Neeleman Outlines Customer-Service Ideas
- On Feb 24, just before U.S. airlines understood
the enormity of the crisis on their doorstep, David Neeleman delivered a speech
to a technology sector conference in Utah. He spoke about his new airline Breeze,
which will try to emulate the customer service practices of companies like
Amazon, Lyft, and Airbnb.
By that he means shielding customers from having to interact with people when booking their flights or managing anything else they might need. He plans to create a super app that can handle just about any request. He complimented Delta’s app, which has a lot of functionality. But Breeze will strive to do even better. In fact, Neeleman says it will be a “technology company that happens to fly airplanes.”
Of course, everything is now thrown into doubt. But the intention was to fly two types of planes, each operating with distinct business models. Breeze’s 122-seat E195s would fly between cities with no competition — Neeleman mentioned smaller places in the midwest connecting to places in the south. Interestingly, he wants to combine air travel with real estate, imagining a person who buys a home in another city for the purpose of operating an Airbnb-type business, renting to vacationers. Breeze would presumably provide a platform for doing that and offer free flights to those who use the platform for buying, selling, and renting homes.

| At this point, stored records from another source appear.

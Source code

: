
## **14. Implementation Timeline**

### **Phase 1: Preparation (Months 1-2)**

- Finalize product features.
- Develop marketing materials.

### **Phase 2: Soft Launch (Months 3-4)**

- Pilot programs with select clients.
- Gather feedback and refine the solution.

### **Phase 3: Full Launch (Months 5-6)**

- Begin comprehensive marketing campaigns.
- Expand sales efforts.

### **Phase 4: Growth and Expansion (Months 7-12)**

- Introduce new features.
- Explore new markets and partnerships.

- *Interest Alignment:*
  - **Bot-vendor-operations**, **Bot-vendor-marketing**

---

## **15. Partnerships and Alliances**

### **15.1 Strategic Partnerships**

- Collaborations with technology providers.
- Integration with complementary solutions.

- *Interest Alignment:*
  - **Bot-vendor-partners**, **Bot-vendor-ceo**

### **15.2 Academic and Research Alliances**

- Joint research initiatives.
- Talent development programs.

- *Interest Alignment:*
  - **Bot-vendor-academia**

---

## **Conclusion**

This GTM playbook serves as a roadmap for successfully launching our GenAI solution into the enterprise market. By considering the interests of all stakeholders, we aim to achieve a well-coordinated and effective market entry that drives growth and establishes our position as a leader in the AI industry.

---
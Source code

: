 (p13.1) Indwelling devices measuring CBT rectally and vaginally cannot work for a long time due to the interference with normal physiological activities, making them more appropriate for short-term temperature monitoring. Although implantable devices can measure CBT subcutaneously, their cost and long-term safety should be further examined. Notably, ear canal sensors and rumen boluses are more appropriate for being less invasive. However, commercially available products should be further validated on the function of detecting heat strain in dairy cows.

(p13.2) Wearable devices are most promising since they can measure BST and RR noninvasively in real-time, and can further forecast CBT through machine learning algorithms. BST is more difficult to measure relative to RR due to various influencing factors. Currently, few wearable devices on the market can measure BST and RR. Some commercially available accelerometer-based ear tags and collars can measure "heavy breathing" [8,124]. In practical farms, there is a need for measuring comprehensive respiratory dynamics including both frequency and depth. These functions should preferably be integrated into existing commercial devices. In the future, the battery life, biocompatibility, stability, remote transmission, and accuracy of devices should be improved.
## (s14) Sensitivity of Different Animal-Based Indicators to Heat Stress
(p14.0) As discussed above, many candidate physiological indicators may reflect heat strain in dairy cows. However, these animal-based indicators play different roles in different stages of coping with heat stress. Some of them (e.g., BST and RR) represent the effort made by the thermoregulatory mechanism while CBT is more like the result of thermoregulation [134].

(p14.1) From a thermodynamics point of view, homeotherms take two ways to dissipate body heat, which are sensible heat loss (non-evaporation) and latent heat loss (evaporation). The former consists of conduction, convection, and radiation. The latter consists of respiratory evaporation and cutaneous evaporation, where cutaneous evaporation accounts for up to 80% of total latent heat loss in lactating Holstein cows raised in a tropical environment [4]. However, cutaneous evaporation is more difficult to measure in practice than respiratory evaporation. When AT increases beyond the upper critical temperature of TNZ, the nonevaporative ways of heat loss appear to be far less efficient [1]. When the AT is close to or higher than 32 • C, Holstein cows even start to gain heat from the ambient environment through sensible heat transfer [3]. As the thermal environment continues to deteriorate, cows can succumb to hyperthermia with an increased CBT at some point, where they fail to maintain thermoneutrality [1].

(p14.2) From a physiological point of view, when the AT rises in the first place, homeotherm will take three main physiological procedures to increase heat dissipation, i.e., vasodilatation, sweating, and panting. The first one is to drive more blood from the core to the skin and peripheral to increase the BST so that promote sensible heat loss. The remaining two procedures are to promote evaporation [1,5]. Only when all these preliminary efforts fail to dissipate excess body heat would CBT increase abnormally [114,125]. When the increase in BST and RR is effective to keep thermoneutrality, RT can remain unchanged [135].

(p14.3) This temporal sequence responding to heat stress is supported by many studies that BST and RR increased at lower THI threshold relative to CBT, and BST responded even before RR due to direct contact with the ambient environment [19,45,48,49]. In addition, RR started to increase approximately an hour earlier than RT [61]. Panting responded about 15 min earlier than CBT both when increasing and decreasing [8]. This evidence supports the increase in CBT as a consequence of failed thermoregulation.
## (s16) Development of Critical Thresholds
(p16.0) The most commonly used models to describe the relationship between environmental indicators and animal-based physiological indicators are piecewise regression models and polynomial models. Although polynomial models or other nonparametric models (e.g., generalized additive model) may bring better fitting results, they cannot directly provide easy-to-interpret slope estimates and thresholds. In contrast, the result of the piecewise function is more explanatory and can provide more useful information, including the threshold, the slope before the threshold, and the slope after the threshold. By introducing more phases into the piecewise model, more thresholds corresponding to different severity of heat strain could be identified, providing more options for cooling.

And the other business model? That’s less exotic, involving A220s with a range of 4,000 miles. It’s currently looking at more than 150 airports. Neeleman hasn’t subsequently said how the current crisis will delay his U.S. planes. But he did appear on Fox Business last week, expressing optimism that the pandemic might not be as bad as feared, based on new scientific data he’s seen.
TransStates Ends Flying
- The end is coming sooner than expected for St. Louis-based TransStates, a U.S. regional carrier that planned on shutting down after helping United get through the peak summer season. Now that summer demand appears all but wiped out, the company will instead close on April 1. What’s more, TransStates is now closing its Minneapolis-based Compass unit too — it flies for Delta. Another regional affiliate, GoJet, continues to fly for United.